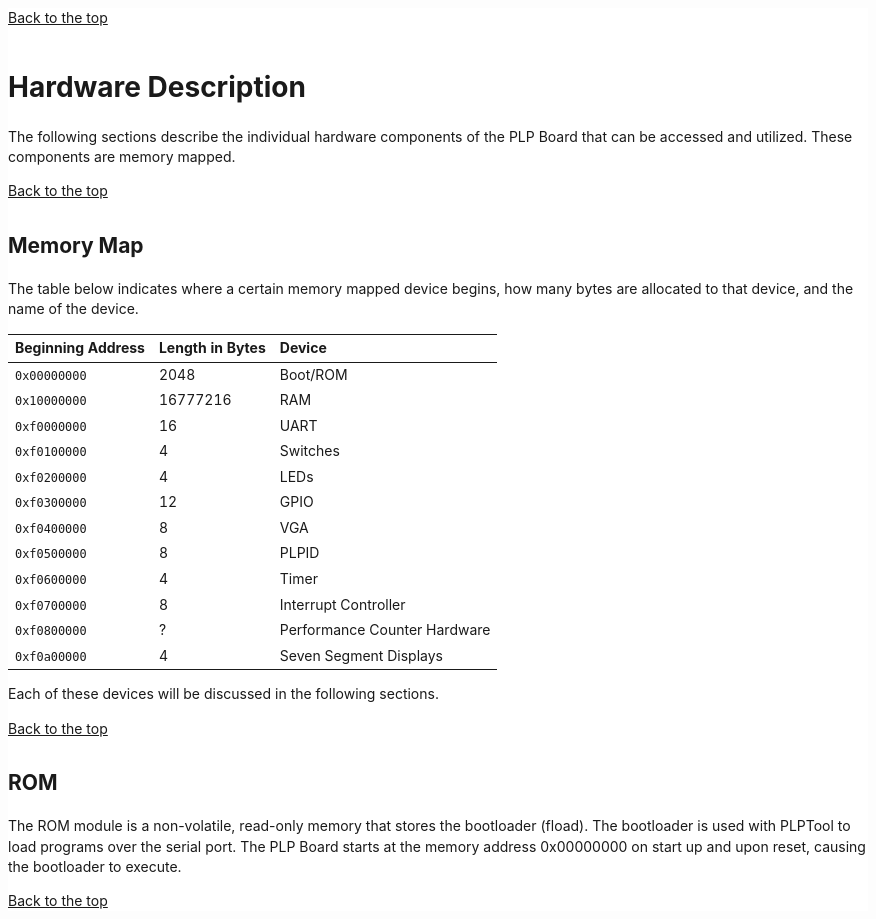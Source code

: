 [Back to the top](UserManual.md)



# Hardware Description #

The following sections describe the individual hardware components of the PLP Board that can be accessed and utilized. These components are memory mapped.

[Back to the top](UserManual.md)



## Memory Map ##

The table below indicates where a certain memory mapped device begins, how many bytes are allocated to that device, and the name of the device.

| **Beginning Address** | **Length in Bytes** | Device |
|:----------------------|:--------------------|:-------|
| `0x00000000`          | 2048                | Boot/ROM |
| `0x10000000`          | 16777216            | RAM    |
| `0xf0000000`          | 16                  | UART   |
| `0xf0100000`          | 4                   | Switches |
| `0xf0200000`          | 4                   | LEDs   |
| `0xf0300000`          | 12                  | GPIO   |
| `0xf0400000`          | 8                   | VGA    |
| `0xf0500000`          | 8                   | PLPID  |
| `0xf0600000`          | 4                   | Timer  |
| `0xf0700000`          | 8                   | Interrupt Controller |
| `0xf0800000`          | ?                   | Performance Counter Hardware |
| `0xf0a00000`          | 4                   | Seven Segment Displays |

Each of these devices will be discussed in the following sections.


[Back to the top](UserManual.md)



## ROM ##

The ROM module is a non-volatile, read-only memory that stores the bootloader (fload). The bootloader is used with PLPTool to load programs over the serial port. The PLP Board starts at the memory address 0x00000000 on start up and upon reset, causing the bootloader to execute.

[Back to the top](UserManual.md)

===

Problem
Work out how many lines of the listing above include "following"; the reply is that number alone.

Solution
2